■ Work to be completed ■
Transcribe, exactly and in full, every record shown below, while omitting its images.

[Exercise inputs Boundary: Start]

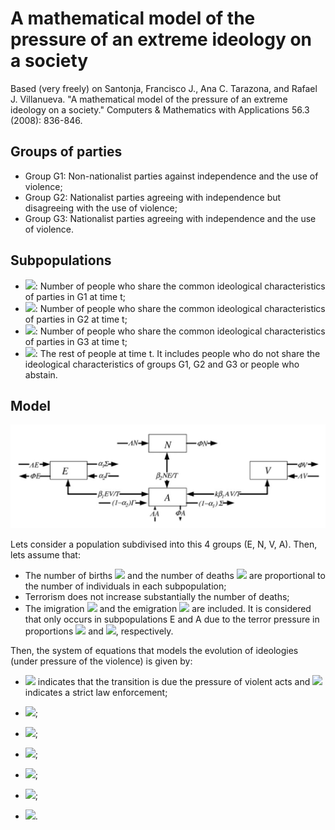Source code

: # A mathematical model of the pressure of an extreme ideology on a society

Based (very freely) on Santonja, Francisco J., Ana C. Tarazona, and Rafael J. Villanueva. "A mathematical model of the pressure of an extreme ideology on a society." Computers & Mathematics with Applications 56.3 (2008): 836-846.

## Groups of parties

- Group G1: Non-nationalist parties against independence and the use of violence;
- Group G2: Nationalist parties agreeing with independence but disagreeing with the use of violence;
- Group G3: Nationalist parties agreeing with independence and the use of violence.

## Subpopulations

- <img src="https://render.githubusercontent.com/render/math?math=E\left ( t \right )">: Number of people who share the common ideological characteristics of parties in G1 at time t;
- <img src="https://render.githubusercontent.com/render/math?math=N\left ( t \right )">: Number of people who share the common ideological characteristics of parties in G2 at time t;
- <img src="https://render.githubusercontent.com/render/math?math=V\left ( t \right )">: Number of people who share the common ideological characteristics of parties in G3 at time t;
- <img src="https://render.githubusercontent.com/render/math?math=A\left ( t \right )">: The rest of people at time t. It includes people who do not share the ideological characteristics of groups G1, G2 and G3 or people who abstain.

## Model

![](images/diagram.png)

Lets consider a population subdivised into this 4 groups (E, N, V, A). Then, lets assume that:

- The number of births <img src="https://render.githubusercontent.com/render/math?math=\Lambda\left ( t \right )"> and the number of deaths <img src="https://render.githubusercontent.com/render/math?math=\Phi\left ( t \right )"> are proportional to the number of individuals in each subpopulation;
- Terrorism does not increase substantially the number of deaths;
- The imigration <img src="https://render.githubusercontent.com/render/math?math=\Gamma\left ( t \right )"> and the emigration <img src="https://render.githubusercontent.com/render/math?math=\Sigma\left ( t \right )"> are included. It is considered that only occurs in subpopulations E and A due to the terror pressure in proportions <img src="https://render.githubusercontent.com/render/math?math=\alpha_{1}"> and <img src="https://render.githubusercontent.com/render/math?math=\alpha_{2}">, respectively.

Then, the system of equations that models the evolution of ideologies (under pressure of the violence) is given by:

- <img src="https://render.githubusercontent.com/render/math?math=\beta_{1} > 0"> indicates that the transition is due the pressure of violent acts and <img src="https://render.githubusercontent.com/render/math?math=\beta_{1} < 0"> indicates a strict law enforcement;
- <img src="https://render.githubusercontent.com/render/math?math=k > 0">;
- <img src="https://render.githubusercontent.com/render/math?math=E'\left ( t \right ) = \Lambda\left ( t \right )E\left ( t \right ) + \alpha_{2}\Gamma\left ( t \right ) - \beta_{1}E\left ( t \right )\frac{V\left ( t \right )}{T\left ( t \right )} - \Phi\left ( t \right )E\left ( t \right ) - \alpha_{1}\Sigma\left ( t \right )">;
- <img src="https://render.githubusercontent.com/render/math?math=N'\left ( t \right ) = \Lambda\left ( t \right )N\left ( t \right ) - \beta_{2}N\left ( t \right )\frac{E\left ( t \right )}{T\left ( t \right )} - \Phi\left ( t \right )N\left ( t \right )">;
- <img src="https://render.githubusercontent.com/render/math?math=V'\left ( t \right ) = \Lambda\left ( t \right )V\left ( t \right ) + k\beta_{1}A\left ( t \right )\frac{V\left ( t \right )}{T\left ( t \right )} - \Phi\left ( t \right )V\left ( t \right )">;

- <img src="https://render.githubusercontent.com/render/math?math=A'\left ( t \right ) = \Lambda\left ( t \right )A\left ( t \right ) + \left ( 1 - \alpha_{2} \right ) \Gamma \left ( t \right ) + \beta_{1}E\left ( t \right )\frac{V\left ( t \right )}{T\left ( t \right )} + \beta_{2}N\left ( t \right )\frac{E\left ( t \right )}{T\left ( t \right )} - k\beta_{1}A\left ( t \right )\frac{V\left ( t \right )}{T\left ( t \right )} - \Phi\left ( t \right )A\left ( t \right ) - \left ( 1 - \alpha_{1} \right ) \Sigma \left ( t \right )">;

- <img src="https://render.githubusercontent.com/render/math?math=T\left ( t \right ) = E\left ( t \right ) + N\left ( t \right ) + V\left ( t \right ) + A\left ( t \right )">.
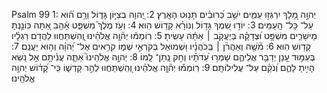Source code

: Psalm 99
1: יְהוָ֣ה מָ֭לָךְ יִרְגְּז֣וּ עַמִּ֑ים יֹשֵׁ֥ב כְּ֝רוּבִ֗ים תָּנ֥וּט הָאָֽרֶץ׃
2: יְ֭הוָה בְּצִיּ֣וֹן גָּד֑וֹל וְרָ֥ם ה֝֗וּא עַל־ כָּל־ הָֽעַמִּֽים׃
3: יוֹד֣וּ שִׁ֭מְךָ גָּד֥וֹל וְנוֹרָ֗א קָד֥וֹשׁ הֽוּא׃
4: וְעֹ֥ז מֶלֶךְ֮ מִשְׁפָּ֪ט אָ֫הֵ֥ב אַ֭תָּה כּוֹנַ֣נְתָּ מֵישָׁרִ֑ים מִשְׁפָּ֥ט וּ֝צְדָקָ֗ה בְּיַעֲקֹ֤ב ׀ אַתָּ֬ה עָשִֽׂיתָ׃
5: רֽוֹמְמ֡וּ יְה֘וָ֤ה אֱלֹהֵ֗ינוּ וְֽ֭הִשְׁתַּחֲווּ לַהֲדֹ֥ם רַגְלָ֗יו קָד֥וֹשׁ הֽוּא׃
6: מֹ֘שֶׁ֤ה וְאַהֲרֹ֨ן ׀ בְּֽכֹהֲנָ֗יו וּ֭שְׁמוּאֵל בְּקֹרְאֵ֣י שְׁמ֑וֹ קֹרִ֥אים אֶל־ יְ֝הוָ֗ה וְה֣וּא יַעֲנֵֽם׃
7: בְּעַמּ֣וּד עָ֭נָן יְדַבֵּ֣ר אֲלֵיהֶ֑ם שָׁמְר֥וּ עֵ֝דֹתָ֗יו וְחֹ֣ק נָֽתַן־ לָֽמוֹ׃
8: יְהוָ֣ה אֱלֹהֵינוּ֮ אַתָּ֪ה עֲנִ֫יתָ֥ם אֵ֣ל נֹ֭שֵׂא הָיִ֣יתָ לָהֶ֑ם וְ֝נֹקֵ֗ם עַל־ עֲלִילוֹתָֽם׃
9: רֽוֹמְמ֡וּ יְה֘וָ֤ה אֱלֹהֵ֗ינוּ וְ֭הִֽשְׁתַּחֲווּ לְהַ֣ר קָדְשׁ֑וֹ כִּֽי־ קָ֝ד֗וֹשׁ יְהוָ֥ה אֱלֹהֵֽינוּ׃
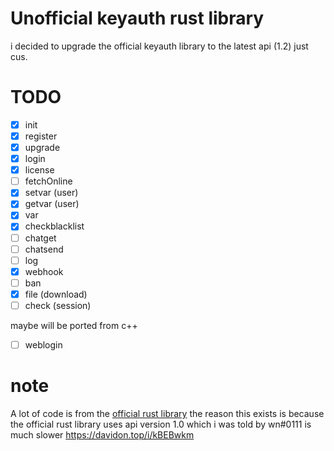 # Unofficial keyauth rust library
i decided to upgrade the official keyauth library to the latest api (1.2) just cus.

# TODO
- [x] init
- [x] register
- [x] upgrade
- [x] login
- [x] license
- [ ] fetchOnline
- [x] setvar (user)
- [x] getvar (user)
- [x] var
- [x] checkblacklist
- [ ] chatget
- [ ] chatsend
- [ ] log
- [x] webhook
- [ ] ban
- [x] file (download)
- [ ] check (session)

maybe will be ported from c++
- [ ] weblogin

# note
A lot of code is from the [official rust library](https://github.com/KeyAuth/KeyAuth-Rust-Example)
the reason this exists is because the official rust library uses api version 1.0 which i was told by wn#0111 is much slower https://davidon.top/i/kBEBwkm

[Exercise inputs Boundary: End]

■ Answer space ■
Source code

: # A mathematical model of the pressure of an extreme ideology on a society

Based (very freely) on Santonja, Francisco J., Ana C. Tarazona, and Rafael J. Villanueva. "A mathematical model of the pressure of an extreme ideology on a society." Computers & Mathematics with Applications 56.3 (2008): 836-846.

## Groups of parties

- Group G1: Non-nationalist parties against independence and the use of violence;
- Group G2: Nationalist parties agreeing with independence but disagreeing with the use of violence;
- Group G3: Nationalist parties agreeing with independence and the use of violence.

## Subpopulations

- <img src="https://render.githubusercontent.com/render/math?math=E\left ( t \right )">: Number of people who share the common ideological characteristics of parties in G1 at time t;
- <img src="https://render.githubusercontent.com/render/math?math=N\left ( t \right )">: Number of people who share the common ideological characteristics of parties in G2 at time t;
- <img src="https://render.githubusercontent.com/render/math?math=V\left ( t \right )">: Number of people who share the common ideological characteristics of parties in G3 at time t;
- <img src="https://render.githubusercontent.com/render/math?math=A\left ( t \right )">: The rest of people at time t. It includes people who do not share the ideological characteristics of groups G1, G2 and G3 or people who abstain.

## Model

![](images/diagram.png)

Lets consider a population subdivised into this 4 groups (E, N, V, A). Then, lets assume that:

- The number of births <img src="https://render.githubusercontent.com/render/math?math=\Lambda\left ( t \right )"> and the number of deaths <img src="https://render.githubusercontent.com/render/math?math=\Phi\left ( t \right )"> are proportional to the number of individuals in each subpopulation;
- Terrorism does not increase substantially the number of deaths;
- The imigration <img src="https://render.githubusercontent.com/render/math?math=\Gamma\left ( t \right )"> and the emigration <img src="https://render.githubusercontent.com/render/math?math=\Sigma\left ( t \right )"> are included. It is considered that only occurs in subpopulations E and A due to the terror pressure in proportions <img src="https://render.githubusercontent.com/render/math?math=\alpha_{1}"> and <img src="https://render.githubusercontent.com/render/math?math=\alpha_{2}">, respectively.

Then, the system of equations that models the evolution of ideologies (under pressure of the violence) is given by:

- <img src="https://render.githubusercontent.com/render/math?math=\beta_{1} > 0"> indicates that the transition is due the pressure of violent acts and <img src="https://render.githubusercontent.com/render/math?math=\beta_{1} < 0"> indicates a strict law enforcement;
- <img src="https://render.githubusercontent.com/render/math?math=k > 0">;
- <img src="https://render.githubusercontent.com/render/math?math=E'\left ( t \right ) = \Lambda\left ( t \right )E\left ( t \right ) + \alpha_{2}\Gamma\left ( t \right ) - \beta_{1}E\left ( t \right )\frac{V\left ( t \right )}{T\left ( t \right )} - \Phi\left ( t \right )E\left ( t \right ) - \alpha_{1}\Sigma\left ( t \right )">;
- <img src="https://render.githubusercontent.com/render/math?math=N'\left ( t \right ) = \Lambda\left ( t \right )N\left ( t \right ) - \beta_{2}N\left ( t \right )\frac{E\left ( t \right )}{T\left ( t \right )} - \Phi\left ( t \right )N\left ( t \right )">;
- <img src="https://render.githubusercontent.com/render/math?math=V'\left ( t \right ) = \Lambda\left ( t \right )V\left ( t \right ) + k\beta_{1}A\left ( t \right )\frac{V\left ( t \right )}{T\left ( t \right )} - \Phi\left ( t \right )V\left ( t \right )">;

- <img src="https://render.githubusercontent.com/render/math?math=A'\left ( t \right ) = \Lambda\left ( t \right )A\left ( t \right ) + \left ( 1 - \alpha_{2} \right ) \Gamma \left ( t \right ) + \beta_{1}E\left ( t \right )\frac{V\left ( t \right )}{T\left ( t \right )} + \beta_{2}N\left ( t \right )\frac{E\left ( t \right )}{T\left ( t \right )} - k\beta_{1}A\left ( t \right )\frac{V\left ( t \right )}{T\left ( t \right )} - \Phi\left ( t \right )A\left ( t \right ) - \left ( 1 - \alpha_{1} \right ) \Sigma \left ( t \right )">;

- <img src="https://render.githubusercontent.com/render/math?math=T\left ( t \right ) = E\left ( t \right ) + N\left ( t \right ) + V\left ( t \right ) + A\left ( t \right )">.
Source code

: Psalm 99
1: יְהוָ֣ה מָ֭לָךְ יִרְגְּז֣וּ עַמִּ֑ים יֹשֵׁ֥ב כְּ֝רוּבִ֗ים תָּנ֥וּט הָאָֽרֶץ׃
2: יְ֭הוָה בְּצִיּ֣וֹן גָּד֑וֹל וְרָ֥ם ה֝֗וּא עַל־ כָּל־ הָֽעַמִּֽים׃
3: יוֹד֣וּ שִׁ֭מְךָ גָּד֥וֹל וְנוֹרָ֗א קָד֥וֹשׁ הֽוּא׃
4: וְעֹ֥ז מֶלֶךְ֮ מִשְׁפָּ֪ט אָ֫הֵ֥ב אַ֭תָּה כּוֹנַ֣נְתָּ מֵישָׁרִ֑ים מִשְׁפָּ֥ט וּ֝צְדָקָ֗ה בְּיַעֲקֹ֤ב ׀ אַתָּ֬ה עָשִֽׂיתָ׃
5: רֽוֹמְמ֡וּ יְה֘וָ֤ה אֱלֹהֵ֗ינוּ וְֽ֭הִשְׁתַּחֲווּ לַהֲדֹ֥ם רַגְלָ֗יו קָד֥וֹשׁ הֽוּא׃
6: מֹ֘שֶׁ֤ה וְאַהֲרֹ֨ן ׀ בְּֽכֹהֲנָ֗יו וּ֭שְׁמוּאֵל בְּקֹרְאֵ֣י שְׁמ֑וֹ קֹרִ֥אים אֶל־ יְ֝הוָ֗ה וְה֣וּא יַעֲנֵֽם׃
7: בְּעַמּ֣וּד עָ֭נָן יְדַבֵּ֣ר אֲלֵיהֶ֑ם שָׁמְר֥וּ עֵ֝דֹתָ֗יו וְחֹ֣ק נָֽתַן־ לָֽמוֹ׃
8: יְהוָ֣ה אֱלֹהֵינוּ֮ אַתָּ֪ה עֲנִ֫יתָ֥ם אֵ֣ל נֹ֭שֵׂא הָיִ֣יתָ לָהֶ֑ם וְ֝נֹקֵ֗ם עַל־ עֲלִילוֹתָֽם׃
9: רֽוֹמְמ֡וּ יְה֘וָ֤ה אֱלֹהֵ֗ינוּ וְ֭הִֽשְׁתַּחֲווּ לְהַ֣ר קָדְשׁ֑וֹ כִּֽי־ קָ֝ד֗וֹשׁ יְהוָ֥ה אֱלֹהֵֽינוּ׃
 # Unofficial keyauth rust library
i decided to upgrade the official keyauth library to the latest api (1.2) just cus.

# TODO
- [x] init
- [x] register
- [x] upgrade
- [x] login
- [x] license
- [ ] fetchOnline
- [x] setvar (user)
- [x] getvar (user)
- [x] var
- [x] checkblacklist
- [ ] chatget
- [ ] chatsend
- [ ] log
- [x] webhook
- [ ] ban
- [x] file (download)
- [ ] check (session)

maybe will be ported from c++
- [ ] weblogin

# note
A lot of code is from the [official rust library](https://github.com/KeyAuth/KeyAuth-Rust-Example)
the reason this exists is because the official rust library uses api version 1.0 which i was told by wn#0111 is much slower https://davidon.top/i/kBEBwkm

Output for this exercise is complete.